Día 57. Castración profesional (II). Arquitectos de la pureza
Si quieres saber cómo piensa realmente una institución, no leas sus folletos ni escuches sus discursos; mira sus planos de reforma. He estado curioseando la web de un estudio de arquitectura muy vinculado a la Obra —de esos que diseñan los centros y supervisan que el «tono humano» se cumpla hasta en los azulejos— y lo que he encontrado es el retrato de una obsesión enfermiza.
He analizado dos de sus proyectos recientes de vestuarios: uno para un centro de entrenamiento personal y otro para un colegio femenino de Fomento. La conclusión es clara: intentan blindar el cuerpo, pero terminan exponiéndolo por pura falta de sentido común.
En el centro de entrenamiento, la solución técnica es un monumento al absurdo. Han puesto todo el celo en que las duchas sean cabinas cerradas (el búnker individual para que nadie vea un centímetro de piel ajena). Pero, por centrarse tanto en cerrar la puerta de la ducha, se han olvidado de la puerta al mundo real.
Han diseñado el vestuario masculino frente al femenino en el mismo pasillo principal. Y los han distribuido de tal forma que, en cuanto alguien abre la puerta para entrar, todo el interior —bancos, taquillas y gente cambiándose— queda a la vista de cualquiera que pase por el pasillo mixto. En el de las mujeres es aún peor: para pasar de la ducha al banco, tienen que cruzar por delante de esa puerta que se puede abrir en cualquier momento. Tanta cabina blindada para acabar desvistiéndote ante el pasillo por un error de diseño básico.
Pero el culmen de la paranoia lo he visto en el colegio de Fomento. Allí, el ritual roza lo patológico. Han diseñado un sistema de «doble cabina»:
-Entras en una cabina para desvestirte.
-Te anudas la toalla como una armadura y corres a la cabina de ducha.
-Te duchas y vuelves a la cabina de cambio para vestirte sin que el aire te roce la piel.
Es un laberinto diseñado para que una adolescente nunca tenga que enfrentarse a la realidad de su propio cuerpo ni al de las demás. Es el «estilo cebolla» llevado a la arquitectura.
Esto es lo que pasa cuando intentas diseñar la vida sin haber vivido. Como estos arquitectos y los directores que les dan las instrucciones no han pisado en su vida un gimnasio público o una piscina municipal, no tienen ni idea de cómo se gestiona la privacidad de forma natural (con tabiques en «L» o giros que impiden la visión directa).

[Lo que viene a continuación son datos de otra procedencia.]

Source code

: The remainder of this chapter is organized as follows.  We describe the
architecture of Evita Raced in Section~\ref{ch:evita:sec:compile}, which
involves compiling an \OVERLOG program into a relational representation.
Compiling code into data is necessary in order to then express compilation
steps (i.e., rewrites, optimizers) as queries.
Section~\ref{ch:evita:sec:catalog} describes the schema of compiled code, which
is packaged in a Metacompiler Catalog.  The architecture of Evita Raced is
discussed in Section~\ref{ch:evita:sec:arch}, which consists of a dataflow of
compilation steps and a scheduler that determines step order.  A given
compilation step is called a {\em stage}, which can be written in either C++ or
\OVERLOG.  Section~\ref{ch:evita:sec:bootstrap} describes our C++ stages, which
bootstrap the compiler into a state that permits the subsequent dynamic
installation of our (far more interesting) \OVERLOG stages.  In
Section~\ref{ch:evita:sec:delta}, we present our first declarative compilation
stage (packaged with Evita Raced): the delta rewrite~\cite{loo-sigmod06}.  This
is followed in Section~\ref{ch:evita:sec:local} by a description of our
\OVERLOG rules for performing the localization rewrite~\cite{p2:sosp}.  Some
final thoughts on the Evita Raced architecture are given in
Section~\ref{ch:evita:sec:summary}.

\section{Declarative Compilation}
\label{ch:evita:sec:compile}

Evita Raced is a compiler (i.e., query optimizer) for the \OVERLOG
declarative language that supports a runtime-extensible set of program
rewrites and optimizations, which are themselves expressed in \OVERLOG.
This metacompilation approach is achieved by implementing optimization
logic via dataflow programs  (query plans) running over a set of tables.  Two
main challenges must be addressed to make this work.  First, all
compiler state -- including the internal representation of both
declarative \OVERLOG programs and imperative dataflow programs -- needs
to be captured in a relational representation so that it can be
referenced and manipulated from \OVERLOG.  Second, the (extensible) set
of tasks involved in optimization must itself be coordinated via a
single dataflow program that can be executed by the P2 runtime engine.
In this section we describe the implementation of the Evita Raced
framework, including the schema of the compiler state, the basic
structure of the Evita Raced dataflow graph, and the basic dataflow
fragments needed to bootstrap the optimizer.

Se preocupan tanto de que nadie «peque» mirando, que se olvidan de proteger la dignidad básica del usuario.
Lo que ellos llaman «decoro» es, en realidad, una patología arquitectónica. Prefieren mil búnkeres cerrados antes que un solo cerebro libre. Prefieren que esas niñas crezcan pensando que su anatomía es un secreto vergonzoso, antes que permitirles la salud de la naturalidad.
Hoy, mientras recuerdo mi ducha abierta en la piscina y mi paseo «tan campante» hacia el banco, me río de sus cabinas. He descubierto que la verdadera intimidad no necesita búnkeres ni rituales de escondite; necesita soberanía. A ellos, las tijeras del Censor les han recortado hasta la visión de los planos.
Al final, para construir casas humanas, primero hay que atreverse a ser humano. Y en ese búnker de cristal, hace mucho que el aire dejó de circular.